Que peut-il se passer quand, au même moment dans une famille, un mariage et un enterrement s’apprêtent à être célébrés ? Simultanément. Quand la réalisation d’un projet pensé toute une vie doit être retardé par un événement imprévu : la disparition d’un proche.
Funérailles d’hiver, c’est l’histoire d’une grande échappée. Une échappée fantastique et burlesque déclenchée par la concomitance malheureuse de deux évènements majeurs. À gauche, la cousine Shratzia marie sa fille unique Vélvétsia avec Popotshenko. Les invités sont là, les huit cents poulets rôtis sont commandés. Les beaux-parents dorment dans la maison de la fiancée, paisiblement, en attendant les sacro-saintes noces. À droite, le cousin Latshek Bobitshek, tête basse, pleure sur la mort de sa mère. Avant qu’elle ne le quitte, elle lui a fait promettre  un bel enterrement, en présence de toute la famille. Le voilà donc parti nuitamment, et sous une pluie battante, annoncer la terrible nouvelle à Shratzia et consorts.
C’est alors que la famille décide de prendre ses jambes à son cou afin d’éviter l’annonce de l’incommodante nouvelle. Et la fuite commence… Une fuite totale et absolue… De la plage de Tel- Aviv aux sommets de l’Himalaya, les voilà tous contraints à un triathlon inédit avec épreuves de course à pied, de vol en plein ciel et d’escalade à mains nues. On court, on court, mais personne ne s’arrête… Seul un ascète bouddhiste a pris racine sur les hauteurs du monde. Pour le reste, tout est fuite en avant : les gens, les choses, les idées, les décors, les codes du théâtre, la politesse, la retenue… Les corps se déballonnent bruyamment au moment de la mort…Tout fout le camp.

En pratique

Un rôle féminin et un rôle masculin sont ouverts aux membres du Centre des Arts scéniques
Rencontre Professionnelle: du lundi 05 au vendredi 09 mars. Date limite d’inscription: dimanche 25 février 2018
Répétitions: à Neuchatel (Suisse) du 30 juillet au 19 août, à Bruxelles du 22 octobre 10 novembre, à Neuchatel du 11 au 20 novembre 2018
Représentations: à Neuchatel les 21 et 22 novembre, tournée en Suisse du 24 novembre au 8 décembre, à Bruxelles du 8 au 23 janvier 2019  (raccord à Bruxelles du 2 au 7 janvier). Tournée potentielle en Wallonie: le 25 janvier à Marche, le 27 janvier au Festival Paroles d’Hommes
Une production de la Compagnie du Passage (Neuchâtel) et du Théâtre le Rideau (Bruxelles)

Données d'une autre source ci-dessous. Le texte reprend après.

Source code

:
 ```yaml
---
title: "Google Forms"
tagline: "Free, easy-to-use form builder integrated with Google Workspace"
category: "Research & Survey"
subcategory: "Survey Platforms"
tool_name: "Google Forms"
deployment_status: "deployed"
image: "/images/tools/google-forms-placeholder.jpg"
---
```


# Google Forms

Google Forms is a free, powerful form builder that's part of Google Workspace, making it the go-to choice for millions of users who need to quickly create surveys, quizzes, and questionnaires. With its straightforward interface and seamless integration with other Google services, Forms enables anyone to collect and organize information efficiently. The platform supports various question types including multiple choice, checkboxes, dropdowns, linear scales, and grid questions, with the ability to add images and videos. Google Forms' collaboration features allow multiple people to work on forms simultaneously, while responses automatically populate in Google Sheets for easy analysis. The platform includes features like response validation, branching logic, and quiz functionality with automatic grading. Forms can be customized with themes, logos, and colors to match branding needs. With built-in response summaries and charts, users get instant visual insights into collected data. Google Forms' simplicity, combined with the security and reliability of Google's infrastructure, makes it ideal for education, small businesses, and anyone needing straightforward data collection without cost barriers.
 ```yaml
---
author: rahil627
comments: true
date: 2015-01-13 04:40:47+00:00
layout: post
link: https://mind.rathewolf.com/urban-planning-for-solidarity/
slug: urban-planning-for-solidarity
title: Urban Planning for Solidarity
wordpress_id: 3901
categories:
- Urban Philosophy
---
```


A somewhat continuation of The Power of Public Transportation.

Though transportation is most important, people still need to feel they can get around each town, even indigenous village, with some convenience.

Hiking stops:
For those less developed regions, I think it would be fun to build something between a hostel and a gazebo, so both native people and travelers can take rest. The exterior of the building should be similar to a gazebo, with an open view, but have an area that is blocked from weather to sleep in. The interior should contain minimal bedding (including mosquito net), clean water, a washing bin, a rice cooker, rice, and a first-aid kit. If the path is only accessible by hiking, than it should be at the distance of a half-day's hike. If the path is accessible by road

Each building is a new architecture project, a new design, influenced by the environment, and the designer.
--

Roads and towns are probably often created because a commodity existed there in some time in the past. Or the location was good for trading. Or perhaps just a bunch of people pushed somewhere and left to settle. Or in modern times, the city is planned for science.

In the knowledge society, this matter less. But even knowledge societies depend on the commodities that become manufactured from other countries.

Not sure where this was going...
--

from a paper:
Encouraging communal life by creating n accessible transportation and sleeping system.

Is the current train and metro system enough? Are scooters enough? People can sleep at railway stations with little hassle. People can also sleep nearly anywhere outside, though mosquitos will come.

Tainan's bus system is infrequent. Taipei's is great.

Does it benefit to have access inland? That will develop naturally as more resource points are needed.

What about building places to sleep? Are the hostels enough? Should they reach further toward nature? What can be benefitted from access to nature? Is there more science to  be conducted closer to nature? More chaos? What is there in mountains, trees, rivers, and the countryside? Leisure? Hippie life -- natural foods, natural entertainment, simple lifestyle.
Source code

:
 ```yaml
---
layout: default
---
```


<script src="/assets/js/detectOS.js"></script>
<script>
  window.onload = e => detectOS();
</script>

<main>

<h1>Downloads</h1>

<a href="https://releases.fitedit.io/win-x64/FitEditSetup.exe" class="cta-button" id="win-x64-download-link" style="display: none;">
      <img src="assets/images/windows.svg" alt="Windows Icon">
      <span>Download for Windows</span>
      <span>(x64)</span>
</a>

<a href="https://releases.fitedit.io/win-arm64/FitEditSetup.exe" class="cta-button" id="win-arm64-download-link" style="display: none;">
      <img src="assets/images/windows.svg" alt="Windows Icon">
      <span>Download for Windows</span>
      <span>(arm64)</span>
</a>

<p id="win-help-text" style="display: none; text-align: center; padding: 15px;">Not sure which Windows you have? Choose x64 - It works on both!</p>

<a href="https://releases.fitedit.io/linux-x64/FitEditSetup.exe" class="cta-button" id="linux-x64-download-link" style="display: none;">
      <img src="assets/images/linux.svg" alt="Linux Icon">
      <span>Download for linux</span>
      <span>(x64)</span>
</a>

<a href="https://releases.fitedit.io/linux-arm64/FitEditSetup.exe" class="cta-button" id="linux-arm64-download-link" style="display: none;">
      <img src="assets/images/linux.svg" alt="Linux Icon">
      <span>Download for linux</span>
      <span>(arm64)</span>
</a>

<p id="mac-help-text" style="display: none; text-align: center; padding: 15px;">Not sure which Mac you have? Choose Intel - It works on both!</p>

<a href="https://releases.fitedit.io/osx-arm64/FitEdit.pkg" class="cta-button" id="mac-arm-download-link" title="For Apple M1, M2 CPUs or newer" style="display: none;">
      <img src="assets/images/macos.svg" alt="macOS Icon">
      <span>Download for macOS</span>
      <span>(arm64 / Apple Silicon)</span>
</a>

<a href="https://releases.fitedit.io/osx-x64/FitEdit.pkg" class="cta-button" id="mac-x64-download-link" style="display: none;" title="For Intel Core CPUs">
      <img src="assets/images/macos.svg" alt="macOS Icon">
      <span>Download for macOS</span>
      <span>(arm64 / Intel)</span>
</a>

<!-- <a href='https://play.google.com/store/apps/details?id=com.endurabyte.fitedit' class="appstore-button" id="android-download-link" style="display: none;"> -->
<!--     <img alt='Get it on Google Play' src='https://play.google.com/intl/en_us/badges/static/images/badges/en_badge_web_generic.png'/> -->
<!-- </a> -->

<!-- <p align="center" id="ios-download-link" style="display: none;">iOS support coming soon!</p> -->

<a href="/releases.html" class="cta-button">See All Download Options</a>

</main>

A propos de Michael DELAUNOY

Formé au Conservatoire Royal de Bruxelles, il travaille dans les plus importants théâtres de Belgique francophone, mais aussi en France, Italie, Suisse, Québec avec le souci de placer la parole et le corps au centre de l’attention du spectateur, d’interroger l’intime dans son rapport au monde.
Il aborde Büchner, Tchekhov, Strindberg, von Horváth, Adamov, Crommelynck, Duras, Beckett mais aussi de nombreux contemporains : Patrick McCabe, David Harrower, Ascanio Celestini, Luca De Bei, Enzo Cormann, Xavier de Guillebon, Christophe Pellet ou encore les belges Paul Pourveur, Pietro Pizzuti, Laurence Vielle et Serge Demoulin, dont « Le Carnaval des ombres » (plus de 130 représentations à ce jour) qui remportera en 2012 le prix du meilleur seul en scène aux Prix de la critique de Belgique francophone.
En 2005, aux mêmes Prix de la critique, sa mise en scène de « Aïda vaincue » de Kalisky reçoit quatre récompenses dont celle du meilleur spectacle. Il est également nommé quatre fois aux Prix de la critique comme meilleur metteur en scène, dont récemment en 2015 pour « La Ville de Martin Crimp ». En avril 2016, il crée « Warda » de Sébastien Harrisson, une production réunissant des acteurs belges et québécois qui s’expriment en français, anglais, néerlandais et arabe. Il s’intéresse depuis toujours aux rapports entre théâtre et musique et propose Maldoror en 2000 avec le compositeur liégeois Michel Fourgon, théâtre musical d’après Lautréamont, et en mars 2013 la création mondiale de « Lolo Ferrari » à l’Opéra de Rouen.
Il est professeur d’art dramatique à l’Ecole Supérieure des Arts de Mons et, depuis octobre 2007, dirige le Rideau de Bruxelles, une des principales scènes de création en Belgique francophone, en particulier dans le domaine des nouvelles écritures. Depuis 2014 il est en outre président de la Concertation Permanente des Employeurs des Arts de la Scène en Fédération Wallonie-Bruxelles (CONPEAS).

Distribution

Frank ARNAUDON (Rashèss), Pierre AUCAIGNE (Professeur Kipernaï), Robert BOUVIER (Latchek Bobitchek), Muriel LEGRAND (Shratzia), Lee MADDEFORD (Lishtenstein), Laurence MAITRE (Pshoshitsia), Frank MICHAUX / (Angel Samuelov), Thierry ROMANENS (Baragontsélé), Catherine SALEE (Tsitskéva), Philippe VAUCHEL (Rosenzweig). Distribution en cours

Note d'intention

La découverte du théâtre de Hanokh Levin a provoqué chez moi un véritable choc. Ce n’est qu’après la mort du grand dramaturge israélien en 1999 que, comme la plupart des hommes et femmes de théâtre francophones, j’ai pris connaissance de cette œuvre inouïe. Le vingtième siècle avait donc produit un auteur dramatique comparable aux plus grands génies de l’histoire du théâtre, et je n’en avais rien su !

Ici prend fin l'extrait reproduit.